▸ **EXERCISE INSTRUCTIONS**: For the word "graphical", state the number of lines in the data that contain it, and nothing else.

*** Opening DATA PROVIDED ***

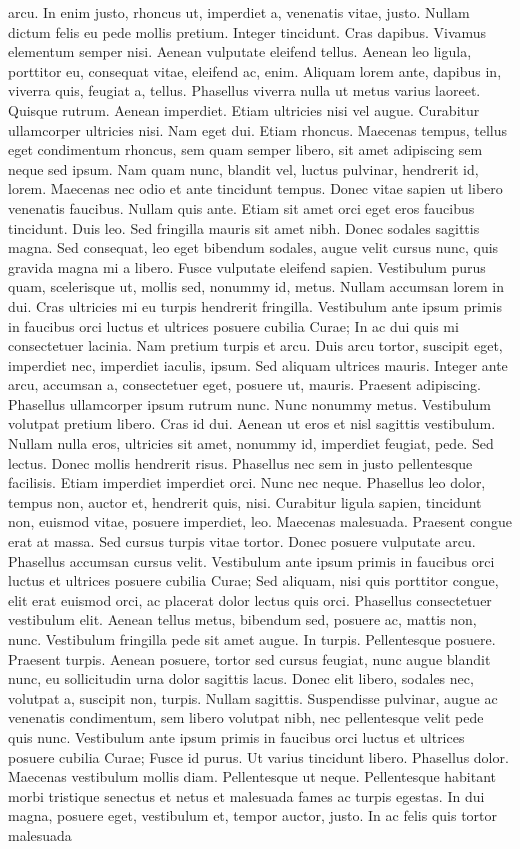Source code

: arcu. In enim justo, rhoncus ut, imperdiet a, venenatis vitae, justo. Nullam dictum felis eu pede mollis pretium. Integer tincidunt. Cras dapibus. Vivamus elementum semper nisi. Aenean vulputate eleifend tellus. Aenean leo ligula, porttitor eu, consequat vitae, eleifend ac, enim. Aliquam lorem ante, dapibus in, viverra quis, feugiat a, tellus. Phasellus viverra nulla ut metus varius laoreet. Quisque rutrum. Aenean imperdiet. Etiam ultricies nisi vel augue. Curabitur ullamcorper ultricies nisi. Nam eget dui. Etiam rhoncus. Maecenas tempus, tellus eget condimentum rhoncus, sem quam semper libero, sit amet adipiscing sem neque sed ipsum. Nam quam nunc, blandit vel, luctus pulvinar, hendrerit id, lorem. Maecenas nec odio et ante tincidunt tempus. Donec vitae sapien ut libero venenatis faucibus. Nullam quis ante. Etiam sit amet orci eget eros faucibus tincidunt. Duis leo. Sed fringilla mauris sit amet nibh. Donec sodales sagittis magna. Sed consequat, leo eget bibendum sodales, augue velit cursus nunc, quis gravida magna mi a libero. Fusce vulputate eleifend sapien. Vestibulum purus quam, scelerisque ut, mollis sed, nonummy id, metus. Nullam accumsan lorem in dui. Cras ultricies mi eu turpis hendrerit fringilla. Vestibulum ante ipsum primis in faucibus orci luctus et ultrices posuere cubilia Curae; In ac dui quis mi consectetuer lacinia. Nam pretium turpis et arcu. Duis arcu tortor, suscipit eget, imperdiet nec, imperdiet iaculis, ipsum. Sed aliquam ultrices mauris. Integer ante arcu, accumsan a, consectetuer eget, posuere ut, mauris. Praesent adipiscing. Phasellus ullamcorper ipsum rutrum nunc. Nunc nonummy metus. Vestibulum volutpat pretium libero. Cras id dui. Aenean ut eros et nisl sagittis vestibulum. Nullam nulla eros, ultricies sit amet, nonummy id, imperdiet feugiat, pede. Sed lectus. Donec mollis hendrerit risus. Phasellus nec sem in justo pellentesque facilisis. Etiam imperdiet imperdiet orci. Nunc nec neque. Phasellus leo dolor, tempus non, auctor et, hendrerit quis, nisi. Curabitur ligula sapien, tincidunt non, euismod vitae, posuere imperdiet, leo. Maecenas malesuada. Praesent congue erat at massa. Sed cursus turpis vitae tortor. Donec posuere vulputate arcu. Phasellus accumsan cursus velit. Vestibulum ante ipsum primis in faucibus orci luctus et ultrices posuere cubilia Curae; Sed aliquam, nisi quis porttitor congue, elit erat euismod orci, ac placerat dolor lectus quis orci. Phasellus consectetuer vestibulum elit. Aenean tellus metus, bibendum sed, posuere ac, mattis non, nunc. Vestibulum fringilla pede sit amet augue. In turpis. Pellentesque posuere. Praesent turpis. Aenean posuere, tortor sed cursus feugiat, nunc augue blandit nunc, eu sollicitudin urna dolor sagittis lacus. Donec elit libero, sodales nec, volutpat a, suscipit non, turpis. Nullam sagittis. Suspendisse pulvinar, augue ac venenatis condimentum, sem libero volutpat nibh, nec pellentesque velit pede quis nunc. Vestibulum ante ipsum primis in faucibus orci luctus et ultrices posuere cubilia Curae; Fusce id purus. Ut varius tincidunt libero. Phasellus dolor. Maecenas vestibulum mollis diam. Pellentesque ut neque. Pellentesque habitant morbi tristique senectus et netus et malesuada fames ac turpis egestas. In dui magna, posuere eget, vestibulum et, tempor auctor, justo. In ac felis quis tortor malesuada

*** Closing DATA PROVIDED ***
*** Opening DATA PROVIDED ***

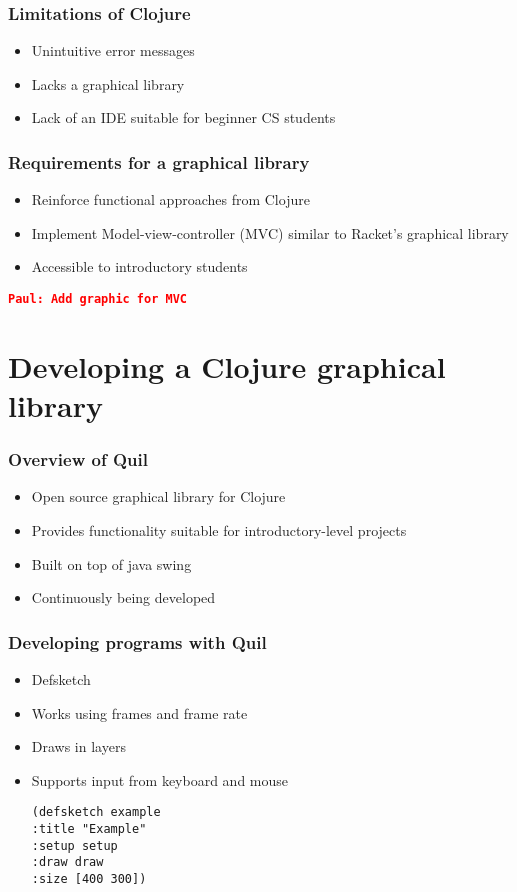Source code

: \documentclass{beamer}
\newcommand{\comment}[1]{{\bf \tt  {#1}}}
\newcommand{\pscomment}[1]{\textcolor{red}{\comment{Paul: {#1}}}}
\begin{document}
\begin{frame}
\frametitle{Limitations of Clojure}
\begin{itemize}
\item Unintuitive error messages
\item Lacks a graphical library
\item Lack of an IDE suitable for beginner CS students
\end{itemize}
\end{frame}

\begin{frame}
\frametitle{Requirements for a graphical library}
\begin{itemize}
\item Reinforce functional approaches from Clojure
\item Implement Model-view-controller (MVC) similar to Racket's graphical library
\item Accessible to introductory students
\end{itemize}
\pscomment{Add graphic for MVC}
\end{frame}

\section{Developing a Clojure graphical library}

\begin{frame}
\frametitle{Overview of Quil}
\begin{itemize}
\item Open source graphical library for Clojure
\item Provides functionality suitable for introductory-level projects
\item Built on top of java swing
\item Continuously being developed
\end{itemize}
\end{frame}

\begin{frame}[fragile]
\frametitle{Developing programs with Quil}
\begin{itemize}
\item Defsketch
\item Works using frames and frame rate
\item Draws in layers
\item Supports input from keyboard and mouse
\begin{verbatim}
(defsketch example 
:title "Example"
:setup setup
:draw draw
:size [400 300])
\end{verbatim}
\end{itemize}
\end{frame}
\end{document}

*** Closing DATA PROVIDED ***

▸ **EXPECTED OUTPUT**: 5